■ **EXERCISE DESCRIPTION**
The answer must repeat every record exactly, with no pictures in it.
#### EXERCISE DATA
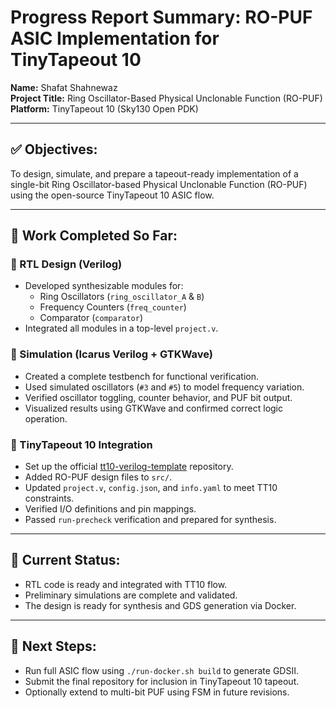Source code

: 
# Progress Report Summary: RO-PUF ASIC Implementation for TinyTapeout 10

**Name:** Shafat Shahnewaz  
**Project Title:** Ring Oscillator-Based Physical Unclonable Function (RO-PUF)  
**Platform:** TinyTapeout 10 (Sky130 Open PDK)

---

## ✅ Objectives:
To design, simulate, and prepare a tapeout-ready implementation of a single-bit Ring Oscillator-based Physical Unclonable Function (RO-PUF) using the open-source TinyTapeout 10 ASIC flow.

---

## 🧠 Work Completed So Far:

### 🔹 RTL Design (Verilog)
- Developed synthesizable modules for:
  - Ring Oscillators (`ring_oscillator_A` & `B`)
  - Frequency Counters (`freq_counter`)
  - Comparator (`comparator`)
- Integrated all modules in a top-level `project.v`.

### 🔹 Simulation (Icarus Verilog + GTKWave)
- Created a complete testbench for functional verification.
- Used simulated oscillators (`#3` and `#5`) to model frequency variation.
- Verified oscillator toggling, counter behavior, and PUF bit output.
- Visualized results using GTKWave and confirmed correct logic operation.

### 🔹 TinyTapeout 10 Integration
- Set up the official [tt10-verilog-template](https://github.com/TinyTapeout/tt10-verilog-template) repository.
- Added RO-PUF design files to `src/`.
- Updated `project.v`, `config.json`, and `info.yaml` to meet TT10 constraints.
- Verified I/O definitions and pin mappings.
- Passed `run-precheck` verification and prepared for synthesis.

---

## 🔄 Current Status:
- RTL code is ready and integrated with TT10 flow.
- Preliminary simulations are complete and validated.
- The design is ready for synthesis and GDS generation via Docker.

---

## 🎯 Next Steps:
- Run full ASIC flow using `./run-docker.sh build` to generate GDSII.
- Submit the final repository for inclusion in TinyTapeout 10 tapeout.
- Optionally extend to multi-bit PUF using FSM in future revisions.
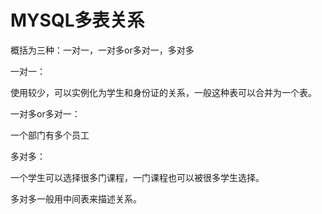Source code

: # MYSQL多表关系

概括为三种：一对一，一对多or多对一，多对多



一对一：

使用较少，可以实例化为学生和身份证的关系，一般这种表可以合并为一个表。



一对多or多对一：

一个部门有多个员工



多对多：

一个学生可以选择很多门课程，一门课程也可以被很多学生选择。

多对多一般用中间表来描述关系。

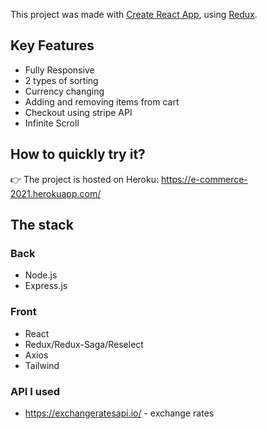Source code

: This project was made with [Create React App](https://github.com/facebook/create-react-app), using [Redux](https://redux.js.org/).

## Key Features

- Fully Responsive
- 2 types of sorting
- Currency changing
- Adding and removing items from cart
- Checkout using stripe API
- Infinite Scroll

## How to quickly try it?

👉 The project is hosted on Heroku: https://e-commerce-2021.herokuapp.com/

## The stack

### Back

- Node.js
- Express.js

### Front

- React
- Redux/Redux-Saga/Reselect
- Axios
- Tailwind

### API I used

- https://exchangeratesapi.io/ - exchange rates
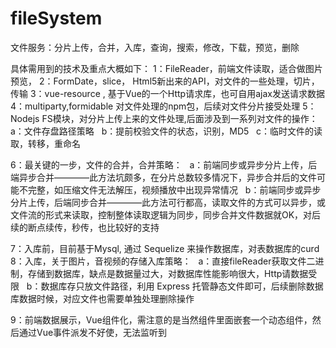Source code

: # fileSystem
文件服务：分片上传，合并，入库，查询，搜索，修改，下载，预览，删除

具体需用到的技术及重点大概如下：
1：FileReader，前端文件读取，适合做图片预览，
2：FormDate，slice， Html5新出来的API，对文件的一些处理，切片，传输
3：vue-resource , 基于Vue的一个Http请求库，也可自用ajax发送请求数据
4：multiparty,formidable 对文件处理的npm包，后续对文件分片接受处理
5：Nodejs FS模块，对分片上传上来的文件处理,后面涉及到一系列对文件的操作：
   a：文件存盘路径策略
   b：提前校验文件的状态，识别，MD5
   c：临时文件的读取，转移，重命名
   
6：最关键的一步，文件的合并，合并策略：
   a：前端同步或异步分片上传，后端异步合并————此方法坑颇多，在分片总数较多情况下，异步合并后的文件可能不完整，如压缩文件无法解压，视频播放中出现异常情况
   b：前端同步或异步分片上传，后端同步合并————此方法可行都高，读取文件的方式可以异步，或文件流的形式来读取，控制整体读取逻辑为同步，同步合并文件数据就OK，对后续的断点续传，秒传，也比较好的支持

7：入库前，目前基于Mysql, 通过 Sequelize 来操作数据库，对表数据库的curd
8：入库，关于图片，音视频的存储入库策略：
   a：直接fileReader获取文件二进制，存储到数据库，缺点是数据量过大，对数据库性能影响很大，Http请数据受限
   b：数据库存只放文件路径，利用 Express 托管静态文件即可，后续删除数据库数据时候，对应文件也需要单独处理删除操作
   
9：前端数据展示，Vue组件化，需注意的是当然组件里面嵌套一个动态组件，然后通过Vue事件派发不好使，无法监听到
########
■ **ANSWER FOR THIS EXERCISE**
Source code

: 
# Progress Report Summary: RO-PUF ASIC Implementation for TinyTapeout 10

**Name:** Shafat Shahnewaz  
**Project Title:** Ring Oscillator-Based Physical Unclonable Function (RO-PUF)  
**Platform:** TinyTapeout 10 (Sky130 Open PDK)

---

## ✅ Objectives:
To design, simulate, and prepare a tapeout-ready implementation of a single-bit Ring Oscillator-based Physical Unclonable Function (RO-PUF) using the open-source TinyTapeout 10 ASIC flow.

---

## 🧠 Work Completed So Far:

### 🔹 RTL Design (Verilog)
- Developed synthesizable modules for:
  - Ring Oscillators (`ring_oscillator_A` & `B`)
  - Frequency Counters (`freq_counter`)
  - Comparator (`comparator`)
- Integrated all modules in a top-level `project.v`.

### 🔹 Simulation (Icarus Verilog + GTKWave)
- Created a complete testbench for functional verification.
- Used simulated oscillators (`#3` and `#5`) to model frequency variation.
- Verified oscillator toggling, counter behavior, and PUF bit output.
- Visualized results using GTKWave and confirmed correct logic operation.

### 🔹 TinyTapeout 10 Integration
- Set up the official [tt10-verilog-template](https://github.com/TinyTapeout/tt10-verilog-template) repository.
- Added RO-PUF design files to `src/`.
- Updated `project.v`, `config.json`, and `info.yaml` to meet TT10 constraints.
- Verified I/O definitions and pin mappings.
- Passed `run-precheck` verification and prepared for synthesis.

---

## 🔄 Current Status:
- RTL code is ready and integrated with TT10 flow.
- Preliminary simulations are complete and validated.
- The design is ready for synthesis and GDS generation via Docker.

---

## 🎯 Next Steps:
- Run full ASIC flow using `./run-docker.sh build` to generate GDSII.
- Submit the final repository for inclusion in TinyTapeout 10 tapeout.
- Optionally extend to multi-bit PUF using FSM in future revisions.
Source code

: # MYSQL多表关系

概括为三种：一对一，一对多or多对一，多对多



一对一：

使用较少，可以实例化为学生和身份证的关系，一般这种表可以合并为一个表。



一对多or多对一：

一个部门有多个员工



多对多：

一个学生可以选择很多门课程，一门课程也可以被很多学生选择。

多对多一般用中间表来描述关系。

Source code

: This project was made with [Create React App](https://github.com/facebook/create-react-app), using [Redux](https://redux.js.org/).

## Key Features

- Fully Responsive
- 2 types of sorting
- Currency changing
- Adding and removing items from cart
- Checkout using stripe API
- Infinite Scroll

## How to quickly try it?

👉 The project is hosted on Heroku: https://e-commerce-2021.herokuapp.com/

## The stack

### Back

- Node.js
- Express.js

### Front

- React
- Redux/Redux-Saga/Reselect
- Axios
- Tailwind

### API I used

- https://exchangeratesapi.io/ - exchange rates
Source code

: # fileSystem
文件服务：分片上传，合并，入库，查询，搜索，修改，下载，预览，删除

具体需用到的技术及重点大概如下：
1：FileReader，前端文件读取，适合做图片预览，
2：FormDate，slice， Html5新出来的API，对文件的一些处理，切片，传输
3：vue-resource , 基于Vue的一个Http请求库，也可自用ajax发送请求数据
4：multiparty,formidable 对文件处理的npm包，后续对文件分片接受处理
5：Nodejs FS模块，对分片上传上来的文件处理,后面涉及到一系列对文件的操作：
   a：文件存盘路径策略
   b：提前校验文件的状态，识别，MD5
   c：临时文件的读取，转移，重命名
   
6：最关键的一步，文件的合并，合并策略：
   a：前端同步或异步分片上传，后端异步合并————此方法坑颇多，在分片总数较多情况下，异步合并后的文件可能不完整，如压缩文件无法解压，视频播放中出现异常情况
   b：前端同步或异步分片上传，后端同步合并————此方法可行都高，读取文件的方式可以异步，或文件流的形式来读取，控制整体读取逻辑为同步，同步合并文件数据就OK，对后续的断点续传，秒传，也比较好的支持

7：入库前，目前基于Mysql, 通过 Sequelize 来操作数据库，对表数据库的curd
8：入库，关于图片，音视频的存储入库策略：
   a：直接fileReader获取文件二进制，存储到数据库，缺点是数据量过大，对数据库性能影响很大，Http请数据受限
   b：数据库存只放文件路径，利用 Express 托管静态文件即可，后续删除数据库数据时候，对应文件也需要单独处理删除操作
   
9：前端数据展示，Vue组件化，需注意的是当然组件里面嵌套一个动态组件，然后通过Vue事件派发不好使，无法监听到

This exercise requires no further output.